Return exactly the span of lines in the following data that opens with the line containing "4. **Reflection can" and closes with the line containing "- ✅ GEPA implementation". Include nothing else.

Stored data
===============

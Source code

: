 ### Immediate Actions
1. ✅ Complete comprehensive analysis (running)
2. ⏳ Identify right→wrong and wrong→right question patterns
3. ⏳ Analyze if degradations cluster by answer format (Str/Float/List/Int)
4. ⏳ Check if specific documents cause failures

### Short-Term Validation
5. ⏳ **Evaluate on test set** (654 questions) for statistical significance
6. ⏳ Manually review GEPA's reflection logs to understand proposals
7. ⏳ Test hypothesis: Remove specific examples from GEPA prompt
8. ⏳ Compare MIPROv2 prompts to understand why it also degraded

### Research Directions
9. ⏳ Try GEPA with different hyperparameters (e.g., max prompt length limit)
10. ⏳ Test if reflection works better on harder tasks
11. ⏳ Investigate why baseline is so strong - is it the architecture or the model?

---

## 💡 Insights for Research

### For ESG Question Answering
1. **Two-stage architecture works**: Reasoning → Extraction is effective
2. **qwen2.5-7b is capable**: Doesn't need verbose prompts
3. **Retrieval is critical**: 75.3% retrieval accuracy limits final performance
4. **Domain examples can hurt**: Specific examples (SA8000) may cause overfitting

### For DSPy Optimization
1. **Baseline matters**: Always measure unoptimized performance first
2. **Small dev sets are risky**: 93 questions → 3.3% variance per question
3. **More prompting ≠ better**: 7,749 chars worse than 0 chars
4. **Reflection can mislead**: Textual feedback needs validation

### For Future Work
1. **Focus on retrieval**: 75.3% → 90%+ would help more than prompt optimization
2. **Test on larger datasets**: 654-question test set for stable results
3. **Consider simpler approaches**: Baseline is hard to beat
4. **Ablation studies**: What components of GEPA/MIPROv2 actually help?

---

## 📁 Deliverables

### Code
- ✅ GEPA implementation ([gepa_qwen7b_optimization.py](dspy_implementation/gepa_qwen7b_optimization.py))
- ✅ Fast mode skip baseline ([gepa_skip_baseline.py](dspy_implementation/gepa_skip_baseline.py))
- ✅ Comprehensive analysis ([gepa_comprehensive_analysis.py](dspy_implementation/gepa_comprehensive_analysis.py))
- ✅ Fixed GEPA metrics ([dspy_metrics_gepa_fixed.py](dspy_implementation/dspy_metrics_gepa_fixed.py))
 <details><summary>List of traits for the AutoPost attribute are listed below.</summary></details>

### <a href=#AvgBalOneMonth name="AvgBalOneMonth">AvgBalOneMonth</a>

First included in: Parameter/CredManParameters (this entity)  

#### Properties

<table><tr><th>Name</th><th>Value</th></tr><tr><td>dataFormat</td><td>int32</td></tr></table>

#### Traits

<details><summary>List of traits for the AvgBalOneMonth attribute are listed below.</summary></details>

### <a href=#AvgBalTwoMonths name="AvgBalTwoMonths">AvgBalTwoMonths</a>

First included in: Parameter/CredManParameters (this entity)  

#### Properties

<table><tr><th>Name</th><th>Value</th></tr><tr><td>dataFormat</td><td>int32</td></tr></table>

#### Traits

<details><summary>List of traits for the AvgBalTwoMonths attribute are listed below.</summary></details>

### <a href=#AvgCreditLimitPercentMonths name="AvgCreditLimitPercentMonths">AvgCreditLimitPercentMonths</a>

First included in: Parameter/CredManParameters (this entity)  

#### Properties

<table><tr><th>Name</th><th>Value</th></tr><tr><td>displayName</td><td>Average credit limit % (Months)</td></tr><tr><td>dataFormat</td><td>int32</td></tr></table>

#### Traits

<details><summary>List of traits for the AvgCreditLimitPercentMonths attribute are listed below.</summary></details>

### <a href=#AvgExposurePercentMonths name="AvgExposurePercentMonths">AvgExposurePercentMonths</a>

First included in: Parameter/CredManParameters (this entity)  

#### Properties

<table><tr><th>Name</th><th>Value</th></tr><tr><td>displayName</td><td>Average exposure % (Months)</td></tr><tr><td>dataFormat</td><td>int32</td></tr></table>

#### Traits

===============

__TASK SOLUTION__:
4. **Reflection can mislead**: Textual feedback needs validation

### For Future Work
1. **Focus on retrieval**: 75.3% → 90%+ would help more than prompt optimization
2. **Test on larger datasets**: 654-question test set for stable results
3. **Consider simpler approaches**: Baseline is hard to beat
4. **Ablation studies**: What components of GEPA/MIPROv2 actually help?

---

## 📁 Deliverables

### Code
- ✅ GEPA implementation ([gepa_qwen7b_optimization.py](dspy_implementation/gepa_qwen7b_optimization.py))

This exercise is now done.